[Saved entries]

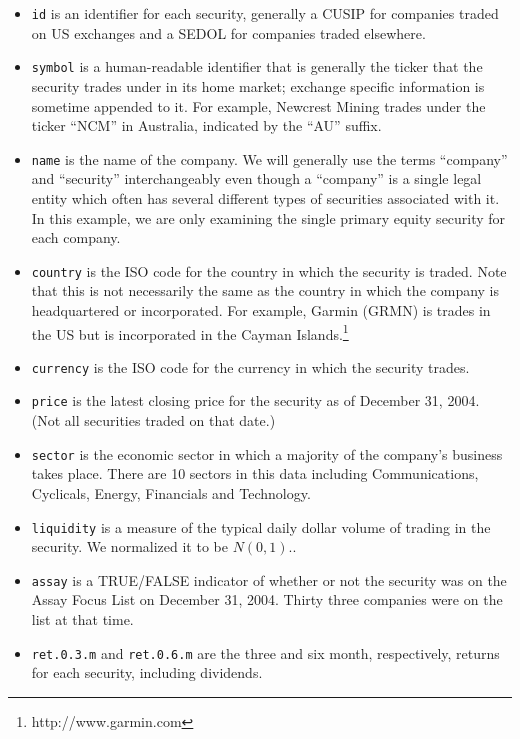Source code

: \documentclass{article}
\begin{document}
\begin{itemize}
  
\item \texttt{id} is an identifier for each security, generally a
  CUSIP for companies traded on US exchanges and a SEDOL for companies
  traded elsewhere.

\item \texttt{symbol} is a human-readable identifier that is generally
  the ticker that the security trades under in its home market;
  exchange specific information is sometime appended to it. For
  example, Newcrest Mining trades under the ticker ``NCM'' in
  Australia, indicated by the ``AU'' suffix.
  
\item \texttt{name} is the name of the company. We will generally use
  the terms ``company'' and ``security'' interchangeably even though a
  ``company'' is a single legal entity which often has several
  different types of securities associated with it. In this example,
  we are only examining the single primary equity security for each
  company.
  
\item \texttt{country} is the ISO code for the country in which the
  security is traded. Note that this is not necessarily the same as
  the country in which the company is headquartered or incorporated.
  For example, Garmin (GRMN) is trades in the US but is incorporated
  in the Cayman Islands.\footnote{http://www.garmin.com}
  
\item \texttt{currency} is the ISO code for the currency in which the
  security trades.
  
\item \texttt{price} is the latest closing price for the security as
  of December 31, 2004. (Not all securities traded on that date.)
  
\item \texttt{sector} is the economic sector in which a majority of
  the company's business takes place. There are
  10 sectors in this data including
  Communications, Cyclicals, Energy, Financials and Technology.
  
\item \texttt{liquidity} is a measure of the typical daily dollar
  volume of trading in the security. We normalized it to be $N(0,1)$..
  
\item \texttt{assay} is a TRUE/FALSE indicator of whether or not the
  security was on the Assay Focus List on December 31, 2004. Thirty
  three companies were on the list at that time.
  
\item \texttt{ret.0.3.m} and \texttt{ret.0.6.m} are the three and six
  month, respectively, returns for each security, including dividends.

\end{itemize}
\end{document}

■ WORK TO BE COMPLETED: Output all the records above again exactly, with the pictures dropped.

■ TASK RESPONSE:
Source code

: \documentclass{article}
\begin{document}
\begin{itemize}
  
\item \texttt{id} is an identifier for each security, generally a
  CUSIP for companies traded on US exchanges and a SEDOL for companies
  traded elsewhere.

\item \texttt{symbol} is a human-readable identifier that is generally
  the ticker that the security trades under in its home market;
  exchange specific information is sometime appended to it. For
  example, Newcrest Mining trades under the ticker ``NCM'' in
  Australia, indicated by the ``AU'' suffix.
  
\item \texttt{name} is the name of the company. We will generally use
  the terms ``company'' and ``security'' interchangeably even though a
  ``company'' is a single legal entity which often has several
  different types of securities associated with it. In this example,
  we are only examining the single primary equity security for each
  company.
  
\item \texttt{country} is the ISO code for the country in which the
  security is traded. Note that this is not necessarily the same as
  the country in which the company is headquartered or incorporated.
  For example, Garmin (GRMN) is trades in the US but is incorporated
  in the Cayman Islands.\footnote{http://www.garmin.com}
  
\item \texttt{currency} is the ISO code for the currency in which the
  security trades.
  
\item \texttt{price} is the latest closing price for the security as
  of December 31, 2004. (Not all securities traded on that date.)
  
\item \texttt{sector} is the economic sector in which a majority of
  the company's business takes place. There are
  10 sectors in this data including
  Communications, Cyclicals, Energy, Financials and Technology.
  
\item \texttt{liquidity} is a measure of the typical daily dollar
  volume of trading in the security. We normalized it to be $N(0,1)$..
  
\item \texttt{assay} is a TRUE/FALSE indicator of whether or not the
  security was on the Assay Focus List on December 31, 2004. Thirty
  three companies were on the list at that time.
  
\item \texttt{ret.0.3.m} and \texttt{ret.0.6.m} are the three and six
  month, respectively, returns for each security, including dividends.

\end{itemize}
\end{document}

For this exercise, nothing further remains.